DATASET RECORDS:
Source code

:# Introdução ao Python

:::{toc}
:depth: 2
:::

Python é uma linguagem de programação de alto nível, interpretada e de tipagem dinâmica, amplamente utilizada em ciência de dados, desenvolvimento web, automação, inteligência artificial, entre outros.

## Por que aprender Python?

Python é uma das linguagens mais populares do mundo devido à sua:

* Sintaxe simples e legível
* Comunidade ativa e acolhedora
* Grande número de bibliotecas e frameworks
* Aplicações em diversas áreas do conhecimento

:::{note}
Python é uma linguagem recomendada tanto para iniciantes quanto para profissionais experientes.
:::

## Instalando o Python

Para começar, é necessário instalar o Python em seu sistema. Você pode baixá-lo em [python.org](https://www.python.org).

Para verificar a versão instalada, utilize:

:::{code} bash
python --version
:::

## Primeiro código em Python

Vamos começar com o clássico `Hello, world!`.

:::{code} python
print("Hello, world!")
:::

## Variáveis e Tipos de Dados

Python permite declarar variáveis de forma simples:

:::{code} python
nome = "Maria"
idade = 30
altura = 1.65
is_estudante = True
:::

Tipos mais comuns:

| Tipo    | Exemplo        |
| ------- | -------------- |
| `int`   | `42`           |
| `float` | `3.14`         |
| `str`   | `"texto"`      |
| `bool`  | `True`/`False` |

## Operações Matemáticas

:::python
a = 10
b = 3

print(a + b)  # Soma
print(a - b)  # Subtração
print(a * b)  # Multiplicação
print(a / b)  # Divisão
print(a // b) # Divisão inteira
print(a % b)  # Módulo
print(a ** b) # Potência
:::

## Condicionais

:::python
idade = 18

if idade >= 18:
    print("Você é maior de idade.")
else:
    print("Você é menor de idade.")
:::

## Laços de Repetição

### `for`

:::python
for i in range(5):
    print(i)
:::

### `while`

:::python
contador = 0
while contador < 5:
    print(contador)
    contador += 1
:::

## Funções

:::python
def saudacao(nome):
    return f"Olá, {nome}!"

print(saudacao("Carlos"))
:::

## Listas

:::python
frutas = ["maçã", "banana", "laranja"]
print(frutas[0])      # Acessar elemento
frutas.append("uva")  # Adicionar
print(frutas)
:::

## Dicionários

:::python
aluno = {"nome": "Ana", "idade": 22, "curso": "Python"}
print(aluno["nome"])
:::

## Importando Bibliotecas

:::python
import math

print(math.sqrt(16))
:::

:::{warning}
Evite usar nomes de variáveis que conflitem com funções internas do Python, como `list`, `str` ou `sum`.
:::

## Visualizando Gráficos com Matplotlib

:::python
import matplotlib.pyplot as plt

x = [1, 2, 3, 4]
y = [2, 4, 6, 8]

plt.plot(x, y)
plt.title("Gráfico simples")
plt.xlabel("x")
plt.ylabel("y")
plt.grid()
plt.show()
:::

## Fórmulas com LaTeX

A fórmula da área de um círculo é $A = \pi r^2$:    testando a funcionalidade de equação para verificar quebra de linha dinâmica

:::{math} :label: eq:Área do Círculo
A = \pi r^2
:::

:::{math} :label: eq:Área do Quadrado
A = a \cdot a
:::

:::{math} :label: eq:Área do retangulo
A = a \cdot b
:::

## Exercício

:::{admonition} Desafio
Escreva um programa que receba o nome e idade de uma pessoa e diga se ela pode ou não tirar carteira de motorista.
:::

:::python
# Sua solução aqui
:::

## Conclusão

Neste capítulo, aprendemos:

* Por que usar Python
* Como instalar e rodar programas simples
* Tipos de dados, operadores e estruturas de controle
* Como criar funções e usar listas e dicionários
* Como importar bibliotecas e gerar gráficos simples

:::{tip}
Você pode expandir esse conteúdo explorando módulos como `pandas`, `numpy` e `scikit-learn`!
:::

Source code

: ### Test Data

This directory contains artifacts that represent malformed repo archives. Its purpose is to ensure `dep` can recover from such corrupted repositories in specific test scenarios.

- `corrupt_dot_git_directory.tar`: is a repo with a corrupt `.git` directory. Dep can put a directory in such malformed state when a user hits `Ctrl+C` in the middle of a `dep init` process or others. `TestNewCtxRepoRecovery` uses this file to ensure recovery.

EXERCISE DIRECTIONS:
Nothing may be left out: return each entry exactly as it reads.

EXERCISE OUTPUT:
Source code

:# Introdução ao Python

:::{toc}
:depth: 2
:::

Python é uma linguagem de programação de alto nível, interpretada e de tipagem dinâmica, amplamente utilizada em ciência de dados, desenvolvimento web, automação, inteligência artificial, entre outros.

## Por que aprender Python?

Python é uma das linguagens mais populares do mundo devido à sua:

* Sintaxe simples e legível
* Comunidade ativa e acolhedora
* Grande número de bibliotecas e frameworks
* Aplicações em diversas áreas do conhecimento

:::{note}
Python é uma linguagem recomendada tanto para iniciantes quanto para profissionais experientes.
:::

## Instalando o Python

Para começar, é necessário instalar o Python em seu sistema. Você pode baixá-lo em [python.org](https://www.python.org).

Para verificar a versão instalada, utilize:

:::{code} bash
python --version
:::

## Primeiro código em Python

Vamos começar com o clássico `Hello, world!`.

:::{code} python
print("Hello, world!")
:::

## Variáveis e Tipos de Dados

Python permite declarar variáveis de forma simples:

:::{code} python
nome = "Maria"
idade = 30
altura = 1.65
is_estudante = True
:::

Tipos mais comuns:

| Tipo    | Exemplo        |
| ------- | -------------- |
| `int`   | `42`           |
| `float` | `3.14`         |
| `str`   | `"texto"`      |
| `bool`  | `True`/`False` |

## Operações Matemáticas

:::python
a = 10
b = 3

print(a + b)  # Soma
print(a - b)  # Subtração
print(a * b)  # Multiplicação
print(a / b)  # Divisão
print(a // b) # Divisão inteira
print(a % b)  # Módulo
print(a ** b) # Potência
:::

## Condicionais

:::python
idade = 18

if idade >= 18:
    print("Você é maior de idade.")
else:
    print("Você é menor de idade.")
:::

## Laços de Repetição

### `for`

:::python
for i in range(5):
    print(i)
:::

### `while`

:::python
contador = 0
while contador < 5:
    print(contador)
    contador += 1
:::

## Funções

:::python
def saudacao(nome):
    return f"Olá, {nome}!"

print(saudacao("Carlos"))
:::

## Listas

:::python
frutas = ["maçã", "banana", "laranja"]
print(frutas[0])      # Acessar elemento
frutas.append("uva")  # Adicionar
print(frutas)
:::

## Dicionários

:::python
aluno = {"nome": "Ana", "idade": 22, "curso": "Python"}
print(aluno["nome"])
:::

## Importando Bibliotecas

:::python
import math

print(math.sqrt(16))
:::

:::{warning}
Evite usar nomes de variáveis que conflitem com funções internas do Python, como `list`, `str` ou `sum`.
:::

## Visualizando Gráficos com Matplotlib

:::python
import matplotlib.pyplot as plt

x = [1, 2, 3, 4]
y = [2, 4, 6, 8]

plt.plot(x, y)
plt.title("Gráfico simples")
plt.xlabel("x")
plt.ylabel("y")
plt.grid()
plt.show()
:::

## Fórmulas com LaTeX

A fórmula da área de um círculo é $A = \pi r^2$:    testando a funcionalidade de equação para verificar quebra de linha dinâmica

:::{math} :label: eq:Área do Círculo
A = \pi r^2
:::

:::{math} :label: eq:Área do Quadrado
A = a \cdot a
:::

:::{math} :label: eq:Área do retangulo
A = a \cdot b
:::

## Exercício

:::{admonition} Desafio
Escreva um programa que receba o nome e idade de uma pessoa e diga se ela pode ou não tirar carteira de motorista.
:::

:::python
# Sua solução aqui
:::

## Conclusão

Neste capítulo, aprendemos:

* Por que usar Python
* Como instalar e rodar programas simples
* Tipos de dados, operadores e estruturas de controle
* Como criar funções e usar listas e dicionários
* Como importar bibliotecas e gerar gráficos simples

:::{tip}
Você pode expandir esse conteúdo explorando módulos como `pandas`, `numpy` e `scikit-learn`!
:::

Source code

: ### Test Data

This directory contains artifacts that represent malformed repo archives. Its purpose is to ensure `dep` can recover from such corrupted repositories in specific test scenarios.

- `corrupt_dot_git_directory.tar`: is a repo with a corrupt `.git` directory. Dep can put a directory in such malformed state when a user hits `Ctrl+C` in the middle of a `dep init` process or others. `TestNewCtxRepoRecovery` uses this file to ensure recovery.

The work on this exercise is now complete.